Su actitud era firme, sin ningún signo de cedimiento: “Si estás tan ocioso, ve a ocuparte de lo tuyo. No desperdicies tu tiempo aquí”. Yin Sichen se sintió abrumado por su actitud y, al ver que ella no retrocedía ni un paso, supo que insistir era inútil. De repente giró la cabeza, lleno de ira contenida, y gritó hacia Qin Zhan, que estaba cerca: “¡Qin Zhan!”.
Este se acercó de inmediato, poniéndose firme: “¡A la orden!”. “Organiza un equipo para entrar a pie en la montaña en busca de sobrevivientes. Yo mismo los lideraré”, dijo Yin Sichen con voz autoritaria, sin admitir objeciones. Al oír esto, Qin Zhan cambió de expresión y rápidamente intentó disuadirlo: “Jefe, eso no está permitido. No es correcto que usted mismo lidere la expedición a pie”.
“¡Deja de hablar tonterías!”, lo interrumpió Yin Sichen con frialdad, su mirada afilada como un cuchillo. “Ante una catástrofe natural no importan los rangos; lo importante es salvar vidas. Te ordeno que lo organices ahora mismo y obedezcas mis órdenes”. Al ver la determinación en sus ojos, Qin Zhan supo que era inútil seguir insistiendo. Inmediatamente enderezó la espalda y respondió rápidamente: “¡Sí, jefe! ¡Me ocuparé de ello ahora mismo!”.
Después de decir eso, se dio la vuelta y se alejó a paso rápido para organizar todo lo necesario. Yin Sichen frunció el ceño y volvió a mirar a Lin Yi, con voz urgente y grave: “Sé que no podré detenerte. Si quieres ir, está bien, pero tendrás que seguir mis instrucciones en todo momento. De lo contrario, ¡incluso te ataría para traerte de vuelta!”. Al oír esto, Lin Yi apretó los labios formando una línea recta, sin responder más, sino que levantó la vista y lo miró fijamente.
Su rostro no mostraba expresión alguna, tan frío como aguas profundas, pero en lo profundo de sus ojos se vislumbró un leve movimiento. Pei Yao, que observaba la tensa situación entre ellos, sacudió la cabeza con un suspiro y prefirió no decir nada, limitándose a seguir preparando los suministros médicos en silencio.

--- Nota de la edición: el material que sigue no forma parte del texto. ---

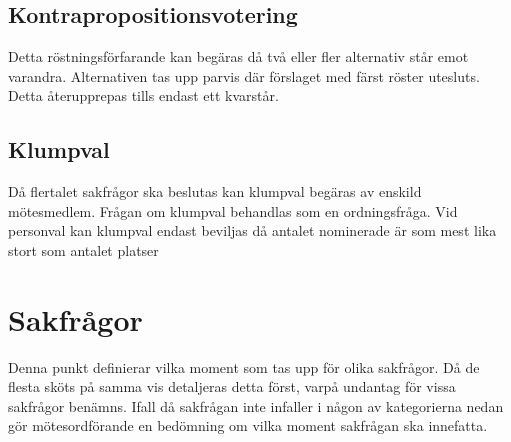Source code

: \documentclass[11pt, includeaddress]{classes/cthit}
\begin{document}
\subsection{Kontrapropositionsvotering}
Detta röstningsförfarande kan begäras då två eller fler alternativ står emot varandra. Alternativen tas upp parvis där förslaget med färst röster utesluts. Detta återupprepas tills endast ett kvarstår.
\subsection{Klumpval}
Då flertalet sakfrågor ska beslutas kan klumpval begäras av enskild mötesmedlem. Frågan om klumpval behandlas som en ordningsfråga.
Vid personval kan klumpval endast beviljas då antalet nominerade är som mest lika stort som antalet platser

\section{Sakfrågor}
Denna punkt definierar vilka moment som tas upp för olika sakfrågor. Då de flesta sköts på samma vis detaljeras detta först, varpå undantag för vissa sakfrågor benämns.
Ifall då sakfrågan inte infaller i någon av kategorierna nedan gör mötesordförande en bedömning om vilka moment sakfrågan ska innefatta.
\end{document}
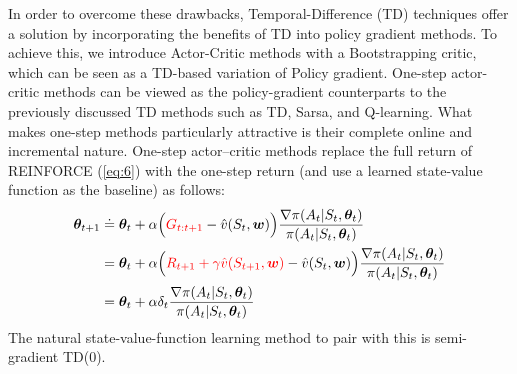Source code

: {In order to overcome these drawbacks, Temporal-Difference (TD) techniques offer a solution by incorporating the benefits of TD into policy gradient methods. To achieve this, we introduce Actor-Critic methods with a Bootstrapping critic, which can be seen as a TD-based variation of Policy gradient.
One-step actor-critic methods can be viewed as the policy-gradient counterparts to the previously discussed TD methods such as TD, Sarsa, and Q-learning. What makes one-step methods particularly attractive is their complete online and incremental nature.
One-step actor–critic methods replace the full return
of REINFORCE (\ref{eq:6}) with the one-step return (and use a learned state-value function
as the baseline) as follows:
\begin{align*}
    \bm{\theta}_{t+1}&\doteq\bm{\theta}_{t}+\alpha\Big(\textcolor{red}{G_{t:t+1}}-\hat{v}(S_t, \bm{w})\Big)\frac{\nabla\pi(A_t|S_t, \bm{\theta}_t)}{\pi(A_t|S_t, \bm{\theta}_t)}\\
    &=\bm{\theta}_{t}+\alpha\Big(\textcolor{red}{R_{t+1}+\gamma\hat{v}(S_{t+1}, \bm{w})}-\hat{v}(S_t, \bm{w})\Big)\frac{\nabla\pi(A_t|S_t, \bm{\theta}_t)}{\pi(A_t|S_t, \bm{\theta}_t)}\\
    &=\bm{\theta}_{t}+\alpha\delta_t\frac{\nabla\pi(A_t|S_t, \bm{\theta}_t)}{\pi(A_t|S_t, \bm{\theta}_t)}
\end{align*}
The natural state-value-function learning method to pair with this is semi-gradient TD(0).
\newcommand\drawNodes[2]{
  \foreach \neurons [count=\lyrIdx] in #2 {
    \StrCount{\neurons}{,}[\lyrLength] %
    \foreach \n [count=\nIdx] in \neurons
      \node[neuron] (#1-\lyrIdx-\nIdx) at (2*\lyrIdx, \lyrLength/2-1.4*\nIdx) {\n};
  }
}

\newcommand\denselyConnectNodes[2]{
  \foreach \n [count=\lyrIdx, remember=\lyrIdx as \previdx, remember=\n as \prevn] in #2 {
    \foreach \y in {1,...,\n} {
      \ifnum \lyrIdx > 1
        \foreach \x in {1,...,\prevn}
          \draw[->] (#1-\previdx-\x) -- (#1-\lyrIdx-\y);
      \fi
    }
  }
}
\vspace{1cm}
}
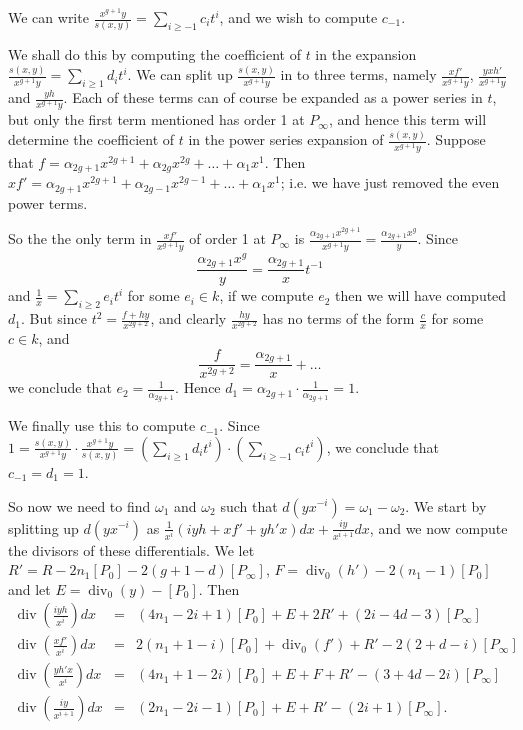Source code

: \documentclass[draft, 11pt]{article} %
\theoremstyle{plain}
\theoremstyle{remark}
\DeclareMathOperator{\di}{div}
\begin{document}
We can write $\frac{x^{g+1}y}{s(x,y)} = \sum_{i\geq -1} c_i t^i$, and we wish to compute $c_{-1}$.

We shall do this by computing the coefficient of $t$ in the expansion $\frac{s(x,y)}{x^{g+1}y} = \sum_{i\geq 1}d_it^i$.
We can split up $\frac{s(x,y)}{x^{g+1}y}$ in to three terms, namely $\frac{xf'}{x^{g+1}y}$, $\frac{yxh'}{x^{g+1}y}$ and $\frac{yh}{x^{g+1}y}$.
Each of these terms can of course be expanded as a power series in $t$, but only the first term mentioned has order 1 at $P_\infty$, and hence this term will determine the coefficient of $t$ in the power series expansion of $\frac{s(x,y)}{x^{g+1}y}$.
Suppose that $f = \alpha_{2g+1}x^{2g+1} + \alpha_{2g}x^{2g} + \ldots + \alpha_1x^1$.
Then $xf'= \alpha_{2g+1}x^{2g+1} + \alpha_{2g-1}x^{2g-1} + \ldots + \alpha_1x^1$; i.e. we have just removed the even power terms.

So the the only term in $\frac{xf'}{x^{g+1}y}$ of order 1 at $P_\infty$ is $\frac{\alpha_{2g+1}x^{2g+1}}{x^{g+1}y} = \frac{\alpha_{2g+1}x^{g}}{y}$.
Since
\[
\frac{\alpha_{2g+1}x^g}{y} = \frac{\alpha_{2g+1}}{x}t^{-1}
\]
and $\frac{1}{x} = \sum_{i\geq 2}e_it^i$ for some $e_i \in k$, if we compute $e_2$ then we will have computed $d_1$.
But since $t^2 = \frac{f + hy}{x^{2g+2}}$, and clearly $\frac{hy}{x^{2g+2}}$ has no terms of the form $\frac{c}{x}$ for some $c \in k$, and 
\[
\frac{f}{x^{2g+2}} = \frac{\alpha_{2g+1}}{x} + \ldots
\]
we conclude that $e_2 = \frac{1}{\alpha_{2g+1}}$.
Hence $d_1 = \alpha_{2g+1} \cdot \frac{1}{\alpha_{2g+1}} = 1$.


We finally use this to compute $c_{-1}$.
Since $1 = \frac{s(x,y)}{x^{g+1}y}\cdot \frac{x^{g+1}y}{s(x,y)} = \left( \sum_{i\geq 1}d_it^i \right) \cdot \left( \sum_{i\geq -1}c_it^i\right)$, we conclude that $c_{-1} = d_{1} = 1$.


So now we need to find $\omega_1$ and $\omega_2$ such that $d(yx^{-i}) = \omega_1 - \omega_2$.
We start by splitting up $d(yx^{-i})$ as $\frac{1}{x^i} \left(iyh + xf' + yh'x \right) dx+ \frac{iy}{x^{i+1}} dx$, and we now compute the divisors of these differentials.
We let $R' = R - 2n_1[P_0] - 2(g+1-d)[P_\infty]$, $F = \di_0(h') - 2(n_1 - 1)[P_0]$ and let $E = \di_0(y) - [P_0]$.
Then
\begin{eqnarray*}
\di \left(\frac{iyh}{x^i}\right) dx  & = & (4n_1 -2i +1)[P_0] + E + 2R' + (2i-4d-3)[P_\infty] \\
\di \left(\frac{xf'}{x^i} \right) dx & = & 2(n_1 + 1 -i)[P_0] + \di_0(f') + R' -2(2+d-i)[P_\infty] \\
\di \left(\frac{yh'x}{x^i}\right) dx & = & (4n_1 + 1 -2i)[P_0] + E + F + R' - (3+4d-2i)[P_\infty] \\
\di \left( \frac{iy}{x^{i+1}}\right) dx & = & (2n_1 -2i -1)[P_0] + E + R'  -(2i+1)[P_\infty].
\end{eqnarray*}
\end{document}
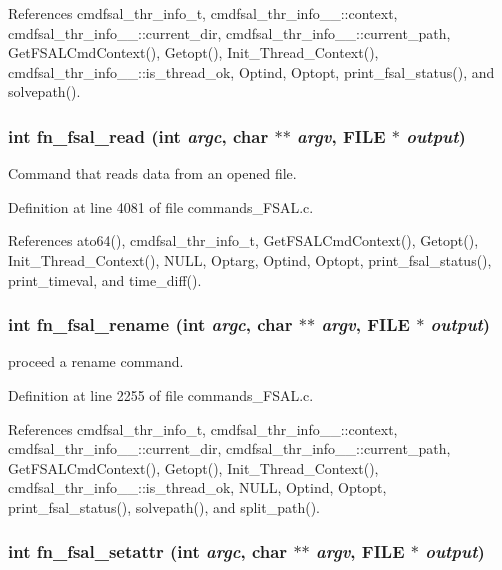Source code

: References cmdfsal\_\-thr\_\-info\_\-t, cmdfsal\_\-thr\_\-info\_\-\_\-::context, cmdfsal\_\-thr\_\-info\_\-\_\-::current\_\-dir, cmdfsal\_\-thr\_\-info\_\-\_\-::current\_\-path, Get\-FSALCmd\-Context(), Getopt(), Init\_\-Thread\_\-Context(), cmdfsal\_\-thr\_\-info\_\-\_\-::is\_\-thread\_\-ok, Optind, Optopt, print\_\-fsal\_\-status(), and solvepath().
\subsubsection{\setlength{\rightskip}{0pt plus 5cm}int fn\_\-fsal\_\-read (int {\em argc}, char $\ast$$\ast$ {\em argv}, FILE $\ast$ {\em output})}\label{commands_8h_a25}


Command that reads data from an opened file. 

Definition at line 4081 of file commands\_\-FSAL.c.

References ato64(), cmdfsal\_\-thr\_\-info\_\-t, Get\-FSALCmd\-Context(), Getopt(), Init\_\-Thread\_\-Context(), NULL, Optarg, Optind, Optopt, print\_\-fsal\_\-status(), print\_\-timeval, and time\_\-diff().
\subsubsection{\setlength{\rightskip}{0pt plus 5cm}int fn\_\-fsal\_\-rename (int {\em argc}, char $\ast$$\ast$ {\em argv}, FILE $\ast$ {\em output})}\label{commands_8h_a15}


proceed a rename command. 

Definition at line 2255 of file commands\_\-FSAL.c.

References cmdfsal\_\-thr\_\-info\_\-t, cmdfsal\_\-thr\_\-info\_\-\_\-::context, cmdfsal\_\-thr\_\-info\_\-\_\-::current\_\-dir, cmdfsal\_\-thr\_\-info\_\-\_\-::current\_\-path, Get\-FSALCmd\-Context(), Getopt(), Init\_\-Thread\_\-Context(), cmdfsal\_\-thr\_\-info\_\-\_\-::is\_\-thread\_\-ok, NULL, Optind, Optopt, print\_\-fsal\_\-status(), solvepath(), and split\_\-path().
\subsubsection{\setlength{\rightskip}{0pt plus 5cm}int fn\_\-fsal\_\-setattr (int {\em argc}, char $\ast$$\ast$ {\em argv}, FILE $\ast$ {\em output})}\label{commands_8h_a19}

Una hora después, los vehículos de rescate llevaron al equipo hasta la entrada de la montaña. El camino por delante era difícil y accidentado; ni los vehículos ni el equipamiento pesado podían pasar, por lo que todos tuvieron que seguir a pie hacia la aldea afectada. Tras caminar durante dos horas entre dificultades, justo cuando estaban a punto de llegar a su destino, un río caudaloso se interpuso en su camino.
Yin Sichen se paró junto al río, observando las aguas turbulentas y al grupo que lo acompañaba, antes de dar una orden grave: “Todos, tengan cuidado”. “¡Sí, señor!”, respondieron al unísono los miembros del equipo, deteniéndose para prepararse a cruzar el río con precaución. Luego, su mirada se desvió más allá de la multitud y cayó sobre Lin Yi, que tenía el rostro algo pálido y gotas de sudor en la frente.
Yin Sichen no se detuvo y en unos pasos llegó junto a ella, diciendo con voz grave: “Tu salud aún es débil. El agua está muy rápida; te llevaré yo”. Lin Yi levantó lentamente la vista, su mirada tan fría como el agua helada de las montañas, y respondió con frialdad: “No es necesario. Puedo hacerlo yo misma. Todos cruzan por sí mismos; no quiero ser una excepción ni causarte molestias”. Dicho esto, no volvió a mirar a Yin Sichen, bajó la vista y comenzó a caminar hacia la orilla del río.